Jesús mismo vino para salvar a los pecadores, no para llamar a los justos, y así lo demostró en su vida, comiendo con los marginados, los pobres, los enfermos, los pecadores. La Iglesia está formada por personas que, con sus fallos e imperfecciones, buscan seguir a Cristo y recibir su gracia transformadora. No somos santos por nuestra propia fuerza; si logramos avanzar en la santidad, es por la acción de Dios en nosotros.

Así, ser parte de la Iglesia significa reconocer nuestra necesidad de la misericordia de Dios.

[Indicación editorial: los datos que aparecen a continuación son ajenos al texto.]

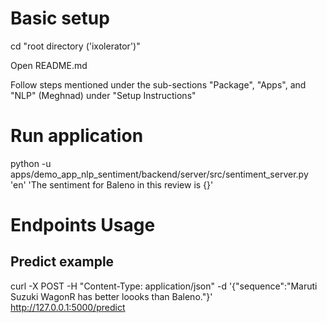 # Basic setup
cd "root directory ('ixolerator')"

Open README.md

Follow steps mentioned under the sub-sections "Package", "Apps", and "NLP" (Meghnad) under "Setup Instructions" 

# Run application
python -u apps/demo_app_nlp_sentiment/backend/server/src/sentiment_server.py 'en' 'The sentiment for Baleno in this review is {}'

# Endpoints Usage
## Predict example
curl -X POST -H "Content-Type: application/json" -d '{"sequence":"Maruti Suzuki WagonR has better loooks than Baleno."}' http://127.0.0.1:5000/predict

Es una comunidad viva, llena de personas diversas que, con sus luces y sombras, se esfuerzan en el camino del Evangelio. La Iglesia no es perfecta porque sus miembros somos humanos, pero sí es santa porque Cristo mismo la fundó, y su Espíritu Santo la santifica y sostiene. Cada uno de nosotros es llamado a crecer en santidad, no a través de nuestras solas fuerzas, sino confiando en la gracia que Dios nos ofrece abundantemente. 

La Iglesia es, en última instancia, un lugar donde todos, incluso los más caídos, pueden levantarse, redimirse y recibir una nueva oportunidad en el amor infinito de Dios.


¡Jesús vino a buscar a los imperfectos! 


Nuestro Señor se acercó a los pecadores, a los enfermos, a los marginados y a todos aquellos que eran considerados indignos por la sociedad. Él mismo dijo: "No he venido a llamar a los justos, sino a los pecadores" (Marcos 2:17). Su misión fue ofrecer misericordia, amor y una oportunidad de conversión a cada corazón que quisiera abrirse a su gracia, sin importar cuán lejos o caído estuviera.

Jesús buscó a quienes tenían hambre de verdad y sed de amor, aun cuando sus vidas estuvieran llenas de heridas y pecados. Recordemos cómo se acercó a personas como Mateo, el recaudador de impuestos, y Zaqueo, quien también era despreciado como publicano; ambos hombres cambiaron radicalmente sus vidas tras el encuentro con Cristo. 

Pensemos en la mujer adúltera, que estaba a punto de ser lapidada, y cómo Jesús le ofreció su perdón y una vida nueva, diciéndole: "Ve y no peques más" (San Juan 8, 11).

En estos encuentros, Jesús nos mostró que su amor no se basa en nuestra perfección, sino en su misericordia infinita. Él ve nuestro potencial para el bien y nos llama a un camino de conversión, mostrándonos que es posible una vida nueva, una vida llena de esperanza. No tenemos que ser perfectos para acercarnos a Él; al contrario, al acercarnos a Él, es que podemos ir sanando, aprendiendo y creciendo en la santidad a la que todos estamos llamados.

Cristo sigue esperando pacientemente a cada uno de nosotros, tal como somos, con nuestros defectos y cargas, para darnos su gracia, para sanarnos y transformarnos. La Iglesia, siguiendo su ejemplo, también es un lugar para todos los que buscan el amor redentor de Dios, especialmente para los que más necesitan misericordia.